Un juge fédéral empêche l'Arkansas d'appliquer une interdiction quasi totale des avortements

Un juge fédéral empêche l'Arkansas d'appliquer une interdiction quasi totale des avortements

Un juge fédéral a empêché mardi l'État de l'Arkansas d'appliquer l'une des lois sur l'avortement les plus restrictives du pays, une loi que le gouverneur républicain avait précédemment déclarée était conçue comme une contestation directe de la Cour suprême. Roe contre Wade décision.

La juge de district américaine Kristine Baker, nommée par Obama, a déclaré que la loi était « catégoriquement inconstitutionnelle » en sa décision de justice l'émission d'une injonction préliminaire pour empêcher son entrée en vigueur le 28 juillet.
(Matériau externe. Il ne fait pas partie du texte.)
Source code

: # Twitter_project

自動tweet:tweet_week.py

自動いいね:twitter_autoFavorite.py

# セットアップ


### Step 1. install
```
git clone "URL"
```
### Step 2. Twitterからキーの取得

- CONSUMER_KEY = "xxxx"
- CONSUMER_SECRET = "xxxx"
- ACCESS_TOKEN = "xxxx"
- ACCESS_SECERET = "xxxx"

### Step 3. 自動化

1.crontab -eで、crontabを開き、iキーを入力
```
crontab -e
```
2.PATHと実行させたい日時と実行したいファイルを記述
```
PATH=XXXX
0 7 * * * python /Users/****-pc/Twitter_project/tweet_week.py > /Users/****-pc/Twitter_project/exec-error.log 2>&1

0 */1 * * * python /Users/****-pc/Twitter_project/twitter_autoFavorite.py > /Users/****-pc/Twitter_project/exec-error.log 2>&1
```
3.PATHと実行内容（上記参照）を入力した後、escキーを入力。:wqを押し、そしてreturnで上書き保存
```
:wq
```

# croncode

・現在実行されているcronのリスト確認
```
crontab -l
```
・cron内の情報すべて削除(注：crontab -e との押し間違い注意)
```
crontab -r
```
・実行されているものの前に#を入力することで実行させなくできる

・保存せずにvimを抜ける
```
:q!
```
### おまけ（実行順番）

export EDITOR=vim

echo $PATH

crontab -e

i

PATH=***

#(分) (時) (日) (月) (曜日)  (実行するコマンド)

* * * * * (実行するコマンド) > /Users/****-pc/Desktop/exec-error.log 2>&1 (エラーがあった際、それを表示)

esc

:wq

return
La loi aurait interdit tous les avortements dans l'état de l'Arkansas, y compris en cas de viol ou d'inceste, à la seule exception étant le cas rare où la vie de la mère est en danger.
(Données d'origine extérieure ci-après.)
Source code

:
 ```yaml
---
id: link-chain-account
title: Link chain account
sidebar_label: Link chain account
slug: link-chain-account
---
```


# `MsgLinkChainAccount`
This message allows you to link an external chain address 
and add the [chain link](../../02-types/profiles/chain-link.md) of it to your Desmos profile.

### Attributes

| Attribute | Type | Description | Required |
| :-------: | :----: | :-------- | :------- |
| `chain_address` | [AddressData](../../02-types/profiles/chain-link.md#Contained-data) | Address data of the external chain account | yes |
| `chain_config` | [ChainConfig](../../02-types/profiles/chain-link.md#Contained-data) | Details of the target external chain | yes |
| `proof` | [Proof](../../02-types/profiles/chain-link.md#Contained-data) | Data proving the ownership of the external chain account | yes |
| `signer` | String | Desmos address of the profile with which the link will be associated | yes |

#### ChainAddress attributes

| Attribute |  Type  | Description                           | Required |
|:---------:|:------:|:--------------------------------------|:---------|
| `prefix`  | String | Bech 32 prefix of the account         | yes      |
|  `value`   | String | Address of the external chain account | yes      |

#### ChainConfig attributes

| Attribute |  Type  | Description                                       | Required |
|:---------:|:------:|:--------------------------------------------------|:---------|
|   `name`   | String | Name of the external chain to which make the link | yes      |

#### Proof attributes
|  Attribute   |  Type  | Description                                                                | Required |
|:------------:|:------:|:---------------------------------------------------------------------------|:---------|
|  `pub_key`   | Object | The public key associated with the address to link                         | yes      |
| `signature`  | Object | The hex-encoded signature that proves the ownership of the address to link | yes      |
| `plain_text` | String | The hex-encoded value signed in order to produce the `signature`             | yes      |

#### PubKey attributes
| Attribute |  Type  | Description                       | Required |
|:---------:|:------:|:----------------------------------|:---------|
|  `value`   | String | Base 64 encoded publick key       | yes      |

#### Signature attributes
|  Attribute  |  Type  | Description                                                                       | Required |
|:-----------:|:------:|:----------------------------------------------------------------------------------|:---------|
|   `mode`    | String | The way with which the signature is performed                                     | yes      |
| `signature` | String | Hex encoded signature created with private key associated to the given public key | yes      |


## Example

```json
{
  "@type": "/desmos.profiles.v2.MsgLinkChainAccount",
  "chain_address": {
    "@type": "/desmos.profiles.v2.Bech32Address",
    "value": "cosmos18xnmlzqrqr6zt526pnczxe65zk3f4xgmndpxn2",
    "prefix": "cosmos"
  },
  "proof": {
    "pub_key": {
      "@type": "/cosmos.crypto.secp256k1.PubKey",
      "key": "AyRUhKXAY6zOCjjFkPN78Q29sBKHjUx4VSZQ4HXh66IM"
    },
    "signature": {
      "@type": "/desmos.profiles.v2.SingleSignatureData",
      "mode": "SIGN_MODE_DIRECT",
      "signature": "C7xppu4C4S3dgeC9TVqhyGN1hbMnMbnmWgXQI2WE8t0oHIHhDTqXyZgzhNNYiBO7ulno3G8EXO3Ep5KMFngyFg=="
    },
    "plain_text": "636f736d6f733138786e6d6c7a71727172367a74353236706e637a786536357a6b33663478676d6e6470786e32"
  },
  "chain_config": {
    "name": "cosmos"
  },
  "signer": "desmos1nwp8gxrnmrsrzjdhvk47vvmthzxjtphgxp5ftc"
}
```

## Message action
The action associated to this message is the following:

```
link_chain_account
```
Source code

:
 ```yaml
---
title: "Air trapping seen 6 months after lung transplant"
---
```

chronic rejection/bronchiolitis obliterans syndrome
Elle a déclaré que les plaignants, l'American Civil Liberties Union et Planned Parenthood, étaient "susceptibles de réussir sur le fond" de leur argument selon lequel la loi de l'Arkansas interdit les avortements avant que l'enfant à naître ne puisse survivre en dehors de l'utérus et est donc inconstitutionnel compte tenu du précédent de la Cour suprême.

"Les défendeurs n'avancent aucun argument contraire et admettent que les plaignants auront probablement gain de cause sur le fond", a écrit Baker. "Au lieu de cela, les défendeurs soutiennent que Roe et Casey ont été mal décidés et qu'il n'y a pas de droit constitutionnel à l'avortement. En tant que tribunal fédéral de district, cette Cour 'est bondir par les décisions de la Cour suprême en Casey.' En conséquence, la Loi est catégoriquement inconstitutionnelle et les demandeurs ont démontré qu'ils sont susceptibles de gagner sur le fond.

"Les défendeurs ne font aucun argument quant à savoir si les plaignants ou les patients des plaignants subiront un préjudice irréparable. Étant donné que le dossier à ce stade de la procédure indique que les femmes cherchant à avorter en Arkansas font face à une menace imminente pour leurs droits constitutionnels, le tribunal conclut qu'elles subira un préjudice irréparable sans injonction", a-t-elle ajouté.

Les plaignants dans l'affaire ont applaudi la décision.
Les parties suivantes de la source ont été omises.